--- INSTRUCTIONS TO FOLLOW ---
Exact copies of all the lines below are wanted, without a single picture.

--- EXERCISE DATA ---
== == ==

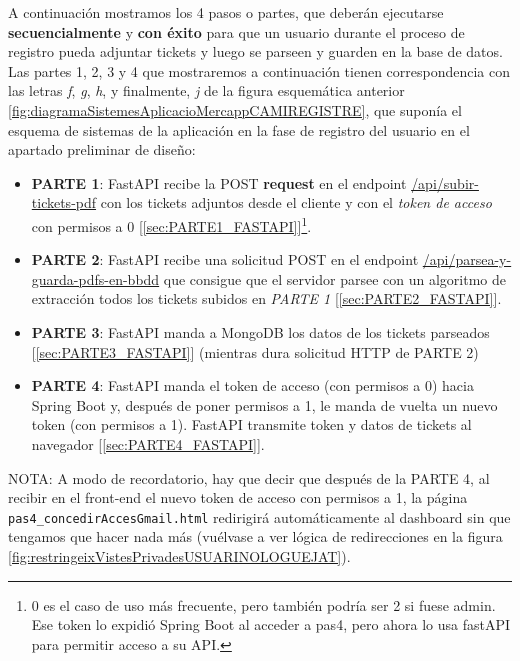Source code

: \documentclass[a4paper,12pt]{report}
\begin{document}
	A continuación mostramos los 4 pasos o partes, que deberán ejecutarse \textbf{secuencialmente} y \textbf{con éxito} para que un usuario durante el proceso de registro pueda adjuntar tickets y luego se parseen y guarden en la base de datos. Las partes 1, 2, 3 y 4 que mostraremos a continuación tienen correspondencia con las letras \textit{f}, \textit{g}, \textit{h}, y finalmente, \textit{j} de la figura esquemática anterior \ref{fig:diagramaSistemesAplicacioMercappCAMIREGISTRE}, que suponía el esquema de sistemas de la aplicación en la fase de registro del usuario en el apartado preliminar de diseño:
	
	\begin{itemize}
	\setlength{\itemsep}{-.3em}
		\item \textbf{PARTE 1}: FastAPI recibe la POST \textbf{request} en el endpoint \href{https://github.com/blackcub3s/mercApp/blob/1394c4a58c59d41e1b64f1113007277676fe4cf8/APP%20WEB/__FastAPI__/app/controlador.py#L37}{/api/subir-tickets-pdf} con los tickets adjuntos desde el cliente y con el \textit{token de acceso} con permisos a 0 [\ref{sec:PARTE1_FASTAPI}]\footnote{0 es el caso de uso más frecuente, pero también podría ser 2 si fuese admin. Ese token lo expidió Spring Boot al acceder a pas4, pero ahora lo usa fastAPI para permitir acceso a su API.}.
		\item \textbf{PARTE 2}: FastAPI recibe una solicitud POST en el endpoint \href{https://github.com/blackcub3s/mercApp/blob/8f9e4de79e8f384a9da6e0c43222135d5d8e3bd2/APP%20WEB/__FastAPI__/app/controlador.py#L116}{/api/parsea-y-guarda-pdfs-en-bbdd} que consigue que el servidor parsee con un algoritmo de extracción todos los tickets subidos en \textit{PARTE 1} [\ref{sec:PARTE2_FASTAPI}].
		\item \textbf{PARTE 3}: FastAPI manda a MongoDB los datos de los tickets parseados [\ref{sec:PARTE3_FASTAPI}] (mientras dura solicitud HTTP de PARTE 2)
		\item \textbf{PARTE 4}: FastAPI manda el token de acceso (con permisos a 0) hacia Spring Boot y, después de poner permisos a 1, le manda de vuelta un nuevo token (con permisos a 1). FastAPI transmite token y datos de tickets al navegador [\ref{sec:PARTE4_FASTAPI}].
	\end{itemize}

	
	NOTA: A modo de recordatorio, hay que decir que después de la PARTE 4, al recibir en el front-end el nuevo token de acceso con permisos a 1, la página \texttt{pas4\_concedirAccesGmail.html} redirigirá automáticamente al dashboard sin que tengamos que hacer nada más (vuélvase a ver lógica de redirecciones en la figura \ref{fig:restringeixVistesPrivadesUSUARINOLOGUEJAT}).
	
\end{document}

== == ==

--- YOUR SOLUTION ---
Source code

: \documentclass[a4paper,12pt]{report}
\begin{document}
	A continuación mostramos los 4 pasos o partes, que deberán ejecutarse \textbf{secuencialmente} y \textbf{con éxito} para que un usuario durante el proceso de registro pueda adjuntar tickets y luego se parseen y guarden en la base de datos. Las partes 1, 2, 3 y 4 que mostraremos a continuación tienen correspondencia con las letras \textit{f}, \textit{g}, \textit{h}, y finalmente, \textit{j} de la figura esquemática anterior \ref{fig:diagramaSistemesAplicacioMercappCAMIREGISTRE}, que suponía el esquema de sistemas de la aplicación en la fase de registro del usuario en el apartado preliminar de diseño:
	
	\begin{itemize}
	\setlength{\itemsep}{-.3em}
		\item \textbf{PARTE 1}: FastAPI recibe la POST \textbf{request} en el endpoint \href{https://github.com/blackcub3s/mercApp/blob/1394c4a58c59d41e1b64f1113007277676fe4cf8/APP%20WEB/__FastAPI__/app/controlador.py#L37}{/api/subir-tickets-pdf} con los tickets adjuntos desde el cliente y con el \textit{token de acceso} con permisos a 0 [\ref{sec:PARTE1_FASTAPI}]\footnote{0 es el caso de uso más frecuente, pero también podría ser 2 si fuese admin. Ese token lo expidió Spring Boot al acceder a pas4, pero ahora lo usa fastAPI para permitir acceso a su API.}.
		\item \textbf{PARTE 2}: FastAPI recibe una solicitud POST en el endpoint \href{https://github.com/blackcub3s/mercApp/blob/8f9e4de79e8f384a9da6e0c43222135d5d8e3bd2/APP%20WEB/__FastAPI__/app/controlador.py#L116}{/api/parsea-y-guarda-pdfs-en-bbdd} que consigue que el servidor parsee con un algoritmo de extracción todos los tickets subidos en \textit{PARTE 1} [\ref{sec:PARTE2_FASTAPI}].
		\item \textbf{PARTE 3}: FastAPI manda a MongoDB los datos de los tickets parseados [\ref{sec:PARTE3_FASTAPI}] (mientras dura solicitud HTTP de PARTE 2)
		\item \textbf{PARTE 4}: FastAPI manda el token de acceso (con permisos a 0) hacia Spring Boot y, después de poner permisos a 1, le manda de vuelta un nuevo token (con permisos a 1). FastAPI transmite token y datos de tickets al navegador [\ref{sec:PARTE4_FASTAPI}].
	\end{itemize}

	
	NOTA: A modo de recordatorio, hay que decir que después de la PARTE 4, al recibir en el front-end el nuevo token de acceso con permisos a 1, la página \texttt{pas4\_concedirAccesGmail.html} redirigirá automáticamente al dashboard sin que tengamos que hacer nada más (vuélvase a ver lógica de redirecciones en la figura \ref{fig:restringeixVistesPrivadesUSUARINOLOGUEJAT}).
	
\end{document}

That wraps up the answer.